Dernière mise à jour : 31 oct. 2023

Prédication Jacques 5, 13-16

Guebwiller, 15 octobre 2023, Frédéric Hautval

L’épître de Jacques est un écrit très particulier. Le jugement de Luther, qui le qualifie « d’épître de paille », est assurément trop rapide, mais il faut reconnaître que cet écrit occupe une place à part dans le NT : il est fort peu christocentrique, il ne comporte que deux mentions du Christ et comme en passant ! Il est moralisant d’une morale qui n’a rien de spécifiquement chrétien. Il est très marqué de Judaïsme, au point qu’on a parfois voulu y voir un écrit juif secondairement et superficiellement christianisé ! Cependant l’Église a fini par y reconnaître un témoignage chrétien essentiel et l’a reçu dans le canon biblique.

Cela nous met sur une voie : oui, c’est un son de cloche qui se distingue nettement du paulinisme. A la théologie de la grâce offerte, par Jésus-Christ, grâce qui nous oblige dans nos œuvres « Car nous estimons que l’être humain est justifié par la foi, en dehors des œuvres de la loi (Ro 3.28) » précise Paul, l’épitre de Jacques oppose « Toi tu as la foi, ; moi j’ai des œuvres ; moi, par mes œuvres, je te montrerai la foi (Jc 2.18) ». C’est sans doute parce que la Lettre s’adresse à un public d’origine juive, communauté chrétienne de Jérusalem ou peut-être des esséniens convertis ?

L’auteur veut alors faire entendre du christianisme ce que ses destinataires sont aptes à comprendre. Il traduit l’Évangile dans un langage accessible à ses contemporains.

Le thème de notre passage d’aujourd’hui est assurément celui de la prière ! Le passage retenu laisse la suite de côté : dans les versets suivants, l’auteur de l’épître y poursuit en évoquant Élie qui, au premier livre des rois, par la prière, va tarir la pluie sur Israël pendant trois ans pour forcer le roi Achab, par la famine ainsi provoquée, à se détourner de ses turpitudes. C’est l’illustration de ce qu’il vient de dire quant à l’efficacité de la prière. On peut comprendre la réticence d’inclure cette suite dans notre réflexion, une prière à la pluie a de quoi troubler… ; la prière d’Élie agit sur les éléments naturels et s’apparente en quelque sorte à de la magie.

Pourtant, il me semble que supprimer l’exemple ne supprime pas totalement cette approche. Les versets retenus sont dans le même ton, la multiplication des impératifs font de la prière un « y a qu’à ». Vous souffrez ? Priez ! Vous êtes joyeux ? Dites merci ! Vous êtes malades ? Appelez les anciens de l’Église, ils vous guériront !

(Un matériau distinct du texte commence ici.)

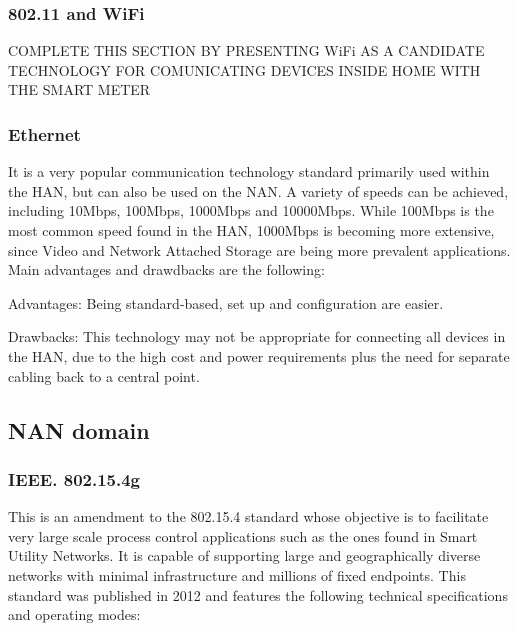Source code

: \documentclass[11pt,draftclsnofoot,onecolumn]{IEEEtran}
\begin{document}
 
%

\subsubsection{802.11 and WiFi}
COMPLETE THIS SECTION BY PRESENTING WiFi AS A CANDIDATE TECHNOLOGY FOR COMUNICATING DEVICES INSIDE HOME WITH THE SMART METER

\subsubsection{Ethernet}\label{ethernetl}

It is a very popular communication technology standard primarily used within the HAN, but can also be used on the NAN. A variety of speeds can be achieved, including 10Mbps, 100Mbps, 1000Mbps and 10000Mbps. While 100Mbps is the most common speed found in the HAN, 1000Mbps is becoming more extensive, since Video and Network Attached Storage are being more prevalent applications. Main advantages and drawdbacks are the following:

Advantages: Being standard-based, set up and configuration are easier.

Drawbacks: This technology may not be appropriate for connecting all devices in the HAN, due to the high cost and power requirements plus the need for separate cabling back to a central point.

\subsection{NAN domain}

\subsubsection{IEEE. 802.15.4g}\label{tech::802154g}

This is an amendment to the 802.15.4 standard whose objective is to facilitate very large scale process control applications such as the ones found in Smart Utility Networks. It is capable of supporting large and geographically diverse networks with minimal infrastructure and millions of fixed endpoints. This standard was published in 2012 and features the following technical specifications and operating modes:
\end{document}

Par ailleurs, s’il est question de psaume de louange, embrassant de manière large la question de la prière, l’ensemble porte uniquement, au premier regard, sur la prière comme recours en cas de difficulté : par la prière, la difficulté sera résolue.


Il est vrai que l ’épître débute aussi par les épreuves que traverse le croyant et par la question de la demande adressée au Seigneur : celui qui demande doit demander avec foi, c’est-à-dire non pas d’un cœur partagé, traversé par le doute. C’est ainsi qu’il recevra du Seigneur.


Dans notre passage, l’auteur évoque de même la « prière de la foi », qui trouve un écho dans « la demande du juste ».


C’est vrai que nous avons tous déjà entendu le témoignage de chrétiens fervents, qui de tout leur cœur se sont présentés à Dieu pour obtenir la guérison, et n’ont pas été exaucés, ou pas comme ils le souhaitaient. Pas instantanément, voir même, pas du tout. Chose d’autant plus embêtante que Jacques fait dépendre de cette guérison physique, le pardon des péchés qui en découlera : « le Seigneur le relèvera et, s'il a des péchés à son actif, il lui sera pardonné ». D’où cette réponse donnée dans certaines communautés aux chrétiens non guéris : « votre cœur ne s’est sans doute pas encore suffisamment converti à Jésus » …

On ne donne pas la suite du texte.